Exercise description: For each line below that contains the word "https", make a copy.

◆ ◆ ◆ ◆ ◆ ◆ ◆

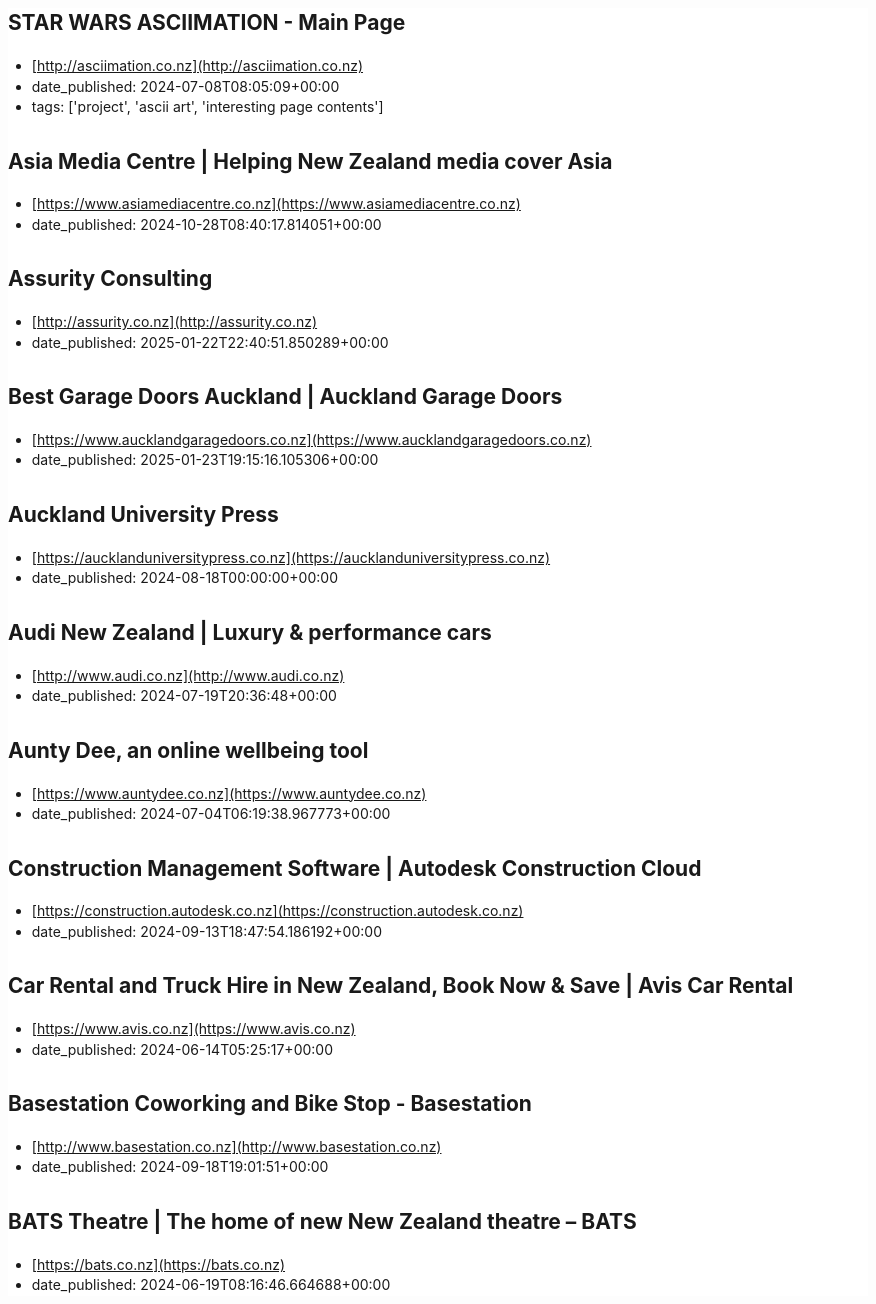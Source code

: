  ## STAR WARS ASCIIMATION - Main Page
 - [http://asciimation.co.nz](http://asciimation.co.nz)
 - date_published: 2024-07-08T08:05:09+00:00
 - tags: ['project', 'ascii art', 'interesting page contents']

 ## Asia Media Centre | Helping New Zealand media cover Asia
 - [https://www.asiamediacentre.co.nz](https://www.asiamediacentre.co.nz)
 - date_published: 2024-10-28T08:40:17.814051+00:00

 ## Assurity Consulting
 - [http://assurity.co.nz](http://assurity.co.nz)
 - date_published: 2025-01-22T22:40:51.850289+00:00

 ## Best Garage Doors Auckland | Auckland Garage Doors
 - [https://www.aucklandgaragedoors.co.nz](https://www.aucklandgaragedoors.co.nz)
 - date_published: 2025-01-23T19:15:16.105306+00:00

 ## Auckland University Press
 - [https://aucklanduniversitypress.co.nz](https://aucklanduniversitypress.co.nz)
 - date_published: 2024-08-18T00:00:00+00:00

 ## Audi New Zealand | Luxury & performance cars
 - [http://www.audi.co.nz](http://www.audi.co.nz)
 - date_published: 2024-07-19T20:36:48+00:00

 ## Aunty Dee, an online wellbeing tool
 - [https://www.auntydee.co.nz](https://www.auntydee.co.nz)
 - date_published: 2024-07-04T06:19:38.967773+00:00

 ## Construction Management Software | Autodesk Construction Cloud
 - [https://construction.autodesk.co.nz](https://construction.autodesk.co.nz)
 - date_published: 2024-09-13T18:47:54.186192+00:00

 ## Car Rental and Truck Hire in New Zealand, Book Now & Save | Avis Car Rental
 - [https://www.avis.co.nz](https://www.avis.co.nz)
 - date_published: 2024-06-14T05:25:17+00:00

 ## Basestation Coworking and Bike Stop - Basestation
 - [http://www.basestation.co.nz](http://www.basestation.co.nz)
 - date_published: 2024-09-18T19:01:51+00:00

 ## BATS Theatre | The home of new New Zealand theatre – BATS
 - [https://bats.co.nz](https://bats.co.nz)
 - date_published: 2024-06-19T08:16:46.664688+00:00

◆ ◆ ◆ ◆ ◆ ◆ ◆

Solution to this problem:
 - [https://www.asiamediacentre.co.nz](https://www.asiamediacentre.co.nz)
 - [https://www.aucklandgaragedoors.co.nz](https://www.aucklandgaragedoors.co.nz)
 - [https://aucklanduniversitypress.co.nz](https://aucklanduniversitypress.co.nz)
 - [https://www.auntydee.co.nz](https://www.auntydee.co.nz)
 - [https://construction.autodesk.co.nz](https://construction.autodesk.co.nz)
 - [https://www.avis.co.nz](https://www.avis.co.nz)
 - [https://bats.co.nz](https://bats.co.nz)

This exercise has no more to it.